Пока мы мчались по краю Хлебной площади к Фоминской улице, я узнал, что Иван Никанорович послал Константина отдать скорняку три рубля долгу, оставшегося ещё от зимы… Но Костька не отдал — отцовская трёшка ещё в кармане, — так как в конце Фоминской какой-то приезжий чернявый мальчишка пускает бесхвостого змея.

— Как — бесхвостого? Коробчатого?

— Побежал бы я из-за него! В том-то и дело, что не коробчатый, а как обыкновенный, только углом кверху. Ну, ромбом, как бубновый туз… А хвоста нет.

— И ничего? Не колдует?

— И ничего…

…Мы подбежали к самому интересному: змея собирали, — значит, мы могли увидать его и в лёте и на земле.

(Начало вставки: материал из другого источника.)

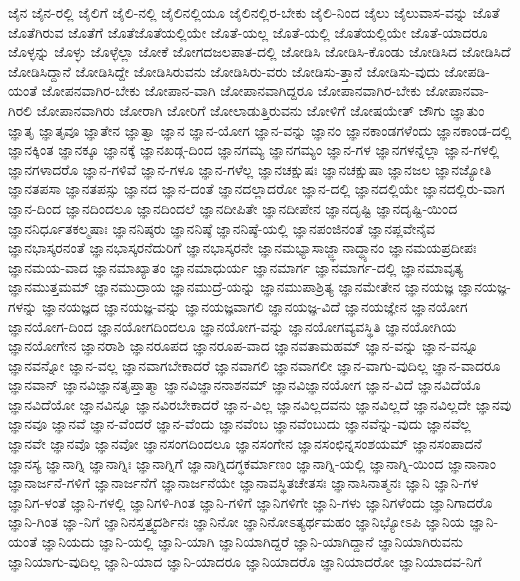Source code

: {ಜೈನ
ಜೈನ-ರಲ್ಲಿ
ಜೈಲಿಗೆ
ಜೈಲಿ-ನಲ್ಲಿ
ಜೈಲಿನಲ್ಲಿಯೂ
ಜೈಲಿನಲ್ಲಿರ-ಬೇಕು
ಜೈಲಿ-ನಿಂದ
ಜೈಲು
ಜೈಲುವಾಸ-ವನ್ನು
ಜೊತೆ
ಜೊತೆಗಿರುವ
ಜೊತೆಗೆ
ಜೊತೆಜೊತೆಯಲ್ಲಿಯೇ
ಜೊತೆ-ಯಲ್ಲ
ಜೊತೆ-ಯಲ್ಲಿ
ಜೊತೆಯಲ್ಲಿಯೇ
ಜೊತೆ-ಯಾದರೂ
ಜೊಳ್ಳನ್ನು
ಜೊಳ್ಳು
ಜೊಳ್ಳೆಲ್ಲಾ
ಜೋಕೆ
ಜೋಗದಜಲಪಾತ-ದಲ್ಲಿ
ಜೋಡಿಸಿ
ಜೋಡಿಸಿ-ಕೊಂಡು
ಜೋಡಿಸಿದ
ಜೋಡಿಸಿದೆ
ಜೋಡಿಸಿದ್ದಾನೆ
ಜೋಡಿಸಿದ್ದೇ
ಜೋಡಿಸಿರುವನು
ಜೋಡಿಸಿರು-ವರು
ಜೋಡಿಸು-ತ್ತಾನೆ
ಜೋಡಿಸು-ವುದು
ಜೋಪಡಿ-ಯಂತೆ
ಜೋಪನವಾಗಿರ-ಬೇಕು
ಜೋಪಾನ-ವಾಗಿ
ಜೋಪಾನವಾಗಿದ್ದರೂ
ಜೋಪಾನವಾಗಿರ-ಬೇಕು
ಜೋಪಾನವಾ-ಗಿರಲಿ
ಜೋಪಾನವಾಗಿರು
ಜೋರಾಗಿ
ಜೋರಿಗೆ
ಜೋಲಾಡುತ್ತಿರುವನು
ಜೋಳಿಗೆ
ಜೋಷಯೇತ್
ಜೌಗು
ಜ್ಞಾತುಂ
ಜ್ಞಾತೃ
ಜ್ಞಾತೃವೂ
ಜ್ಞಾತೇನ
ಜ್ಞಾತ್ವಾ
ಜ್ಞಾನ
ಜ್ಞಾನ-ಯೋಗ
ಜ್ಞಾನ-ವನ್ನು
ಜ್ಞಾನಂ
ಜ್ಞಾನಕಾಂಡಗಳೆಂದು
ಜ್ಞಾನಕಾಂಡ-ದಲ್ಲಿ
ಜ್ಞಾನಕ್ಕಿಂತ
ಜ್ಞಾನಕ್ಕೂ
ಜ್ಞಾನಕ್ಕೆ
ಜ್ಞಾನಖಡ್ಗ-ದಿಂದ
ಜ್ಞಾನಗಮ್ಯ
ಜ್ಞಾನಗಮ್ಯಂ
ಜ್ಞಾನ-ಗಳ
ಜ್ಞಾನಗಳನ್ನೆಲ್ಲಾ
ಜ್ಞಾನ-ಗಳಲ್ಲಿ
ಜ್ಞಾನಗಳಾದರೊ
ಜ್ಞಾನ-ಗಳಿವೆ
ಜ್ಞಾನ-ಗಳೂ
ಜ್ಞಾನ-ಗಳೆಲ್ಲ
ಜ್ಞಾನಚಕ್ಷುಷಃ
ಜ್ಞಾನಚಕ್ಷುಷಾ
ಜ್ಞಾನಜಲ
ಜ್ಞಾನಜ್ಯೋತಿ
ಜ್ಞಾನತಪಸಾ
ಜ್ಞಾನತಪಸ್ಸು
ಜ್ಞಾನದ
ಜ್ಞಾನ-ದಂತೆ
ಜ್ಞಾನದಲ್ಲಾದರೋ
ಜ್ಞಾನ-ದಲ್ಲಿ
ಜ್ಞಾನದಲ್ಲಿಯೇ
ಜ್ಞಾನದಲ್ಲಿರು-ವಾಗ
ಜ್ಞಾನ-ದಿಂದ
ಜ್ಞಾನದಿಂದಲೂ
ಜ್ಞಾನದಿಂದಲೆ
ಜ್ಞಾನದೀಪಿತೇ
ಜ್ಞಾನದೀಪೇನ
ಜ್ಞಾನದೃಷ್ಟಿ
ಜ್ಞಾನದೃಷ್ಟಿ-ಯಿಂದ
ಜ್ಞಾನನಿರ್ಧೂತಕಲ್ಮಷಾಃ
ಜ್ಞಾನನಿಷ್ಠರು
ಜ್ಞಾನನಿಷ್ಠೆ
ಜ್ಞಾನನಿಷ್ಠೆ-ಯಲ್ಲಿ
ಜ್ಞಾನಪಂಜಿನಂತೆ
ಜ್ಞಾನಪ್ಲವೇನೈವ
ಜ್ಞಾನಭಾಸ್ಕರನಂತೆ
ಜ್ಞಾನಭಾಸ್ಕರನೆದುರಿಗೆ
ಜ್ಞಾನಭಾಸ್ಕರನೇ
ಜ್ಞಾನಮಭ್ಯಾಸಾಜ್ಜ್ಞಾನಾದ್ಧ್ಯಾನಂ
ಜ್ಞಾನಮಯಪ್ರದೀಪಃ
ಜ್ಞಾನಮಯ-ವಾದ
ಜ್ಞಾನಮಾಖ್ಯಾತಂ
ಜ್ಞಾನಮಾಧುರ್ಯ
ಜ್ಞಾನಮಾರ್ಗ
ಜ್ಞಾನಮಾರ್ಗ-ದಲ್ಲಿ
ಜ್ಞಾನಮಾವೃತ್ಯ
ಜ್ಞಾನಮುತ್ತಮಮ್
ಜ್ಞಾನಮುದ್ರಾಯ
ಜ್ಞಾನಮುದ್ರೆ-ಯನ್ನು
ಜ್ಞಾನಮುಪಾಶ್ರಿತ್ಯ
ಜ್ಞಾನಮೇತೇನ
ಜ್ಞಾನಯಜ್ಞ
ಜ್ಞಾನಯಜ್ಞ-ಗಳನ್ನು
ಜ್ಞಾನಯಜ್ಞದ
ಜ್ಞಾನಯಜ್ಞ-ವನ್ನು
ಜ್ಞಾನಯಜ್ಞವಾಗಲಿ
ಜ್ಞಾನಯಜ್ಞ-ವಿದೆ
ಜ್ಞಾನಯಜ್ಞೇನ
ಜ್ಞಾನಯೋಗ
ಜ್ಞಾನಯೋಗ-ದಿಂದ
ಜ್ಞಾನಯೋಗದಿಂದಲೂ
ಜ್ಞಾನಯೋಗ-ವನ್ನು
ಜ್ಞಾನಯೋಗವ್ಯವಸ್ಥಿತಿ
ಜ್ಞಾನಯೋಗಿಯ
ಜ್ಞಾನಯೋಗೇನ
ಜ್ಞಾನರಾಶಿ
ಜ್ಞಾನರೂಪದ
ಜ್ಞಾನರೂಪ-ವಾದ
ಜ್ಞಾನವತಾಮಹಮ್
ಜ್ಞಾನ-ವನ್ನು
ಜ್ಞಾನ-ವನ್ನೂ
ಜ್ಞಾನವನ್ನೋ
ಜ್ಞಾನ-ವಲ್ಲ
ಜ್ಞಾನವಾಗಬೇಕಾದರೆ
ಜ್ಞಾನವಾಗಲಿ
ಜ್ಞಾನವಾಗಲೀ
ಜ್ಞಾನ-ವಾಗು-ವುದಿಲ್ಲ
ಜ್ಞಾನ-ವಾದರೂ
ಜ್ಞಾನವಾನ್
ಜ್ಞಾನವಿಜ್ಞಾನತೃಪ್ತಾತ್ಮಾ
ಜ್ಞಾನವಿಜ್ಞಾನನಾಶನಮ್
ಜ್ಞಾನವಿಜ್ಞಾನಯೋಗ
ಜ್ಞಾನ-ವಿದೆ
ಜ್ಞಾನವಿದೆಯೊ
ಜ್ಞಾನವಿದೆಯೋ
ಜ್ಞಾನವಿನ್ನೂ
ಜ್ಞಾನವಿರಬೇಕಾದರೆ
ಜ್ಞಾನ-ವಿಲ್ಲ
ಜ್ಞಾನವಿಲ್ಲದವನು
ಜ್ಞಾನವಿಲ್ಲದೆ
ಜ್ಞಾನವಿಲ್ಲದೇ
ಜ್ಞಾನವು
ಜ್ಞಾನವೂ
ಜ್ಞಾನವೆ
ಜ್ಞಾನ-ವೆಂದರೆ
ಜ್ಞಾನ-ವೆಂದು
ಜ್ಞಾನವೆಂಬ
ಜ್ಞಾನವೆಂಬುದು
ಜ್ಞಾನವೆನ್ನು-ವುದು
ಜ್ಞಾನವೆಲ್ಲ
ಜ್ಞಾನವೇ
ಜ್ಞಾನವೊ
ಜ್ಞಾನವೋ
ಜ್ಞಾನಸಂಗದಿಂದಲೂ
ಜ್ಞಾನಸಂಗೇನ
ಜ್ಞಾನಸಂಛಿನ್ನಸಂಶಯಮ್
ಜ್ಞಾನಸಂಪಾದನೆ
ಜ್ಞಾನಸ್ಯ
ಜ್ಞಾನಾಗ್ನಿ
ಜ್ಞಾನಾಗ್ನಿಃ
ಜ್ಞಾನಾಗ್ನಿಗೆ
ಜ್ಞಾನಾಗ್ನಿದಗ್ಧಕರ್ಮಾಣಂ
ಜ್ಞಾನಾಗ್ನಿ-ಯಲ್ಲಿ
ಜ್ಞಾನಾಗ್ನಿ-ಯಿಂದ
ಜ್ಞಾನಾನಾಂ
ಜ್ಞಾನಾರ್ಜನೆ-ಗಳಿಗೆ
ಜ್ಞಾನಾರ್ಜನೆಗೆ
ಜ್ಞಾನಾರ್ಜನೆಯೇ
ಜ್ಞಾನಾವಸ್ಥಿತಚೇತಸಃ
ಜ್ಞಾನಾಸಿನಾತ್ಮನಃ
ಜ್ಞಾನಿ
ಜ್ಞಾನಿ-ಗಳ
ಜ್ಞಾನಿಗ-ಳಂತೆ
ಜ್ಞಾನಿ-ಗಳಲ್ಲಿ
ಜ್ಞಾನಿಗಳಿ-ಗಿಂತ
ಜ್ಞಾನಿ-ಗಳಿಗೆ
ಜ್ಞಾನಿಗಳಿಗೇ
ಜ್ಞಾನಿ-ಗಳು
ಜ್ಞಾನಿಗಳೆಂದು
ಜ್ಞಾನಿಗಾದರೊ
ಜ್ಞಾನಿ-ಗಿಂತ
ಜ್ಞಾ-ನಿಗೆ
ಜ್ಞಾನಿನಸ್ತತ್ತ್ವದರ್ಶಿನಃ
ಜ್ಞಾನಿನೋ
ಜ್ಞಾನಿನೋಽತ್ಯರ್ಥಮಹಂ
ಜ್ಞಾನಿಭ್ಯೋಽಪಿ
ಜ್ಞಾನಿಯ
ಜ್ಞಾನಿ-ಯಂತೆ
ಜ್ಞಾನಿಯದು
ಜ್ಞಾನಿ-ಯಲ್ಲಿ
ಜ್ಞಾನಿ-ಯಾಗಿ
ಜ್ಞಾನಿಯಾಗಿದ್ದರೆ
ಜ್ಞಾನಿ-ಯಾಗಿದ್ದಾನೆ
ಜ್ಞಾನಿಯಾಗಿರುವನು
ಜ್ಞಾನಿಯಾಗು-ವುದಿಲ್ಲ
ಜ್ಞಾನಿ-ಯಾದ
ಜ್ಞಾನಿ-ಯಾದರೂ
ಜ್ಞಾನಿಯಾದರೊ
ಜ್ಞಾನಿಯಾದರೋ
ಜ್ಞಾನಿಯಾದವ-ನಿಗೆ
}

Двое смуглых узкоглазых ребят, время от времени выкрикивая какие-то незнакомые нам слова, медленно сматывали змея. Он уже был на высоте телеграфного столба, и его можно было разглядеть… Белый, ромбом… Да, хвоста не было, но внизу и на двух боковых углах бубнового туза висели какие-то кисточки — не то для красоты, не то для равновесия…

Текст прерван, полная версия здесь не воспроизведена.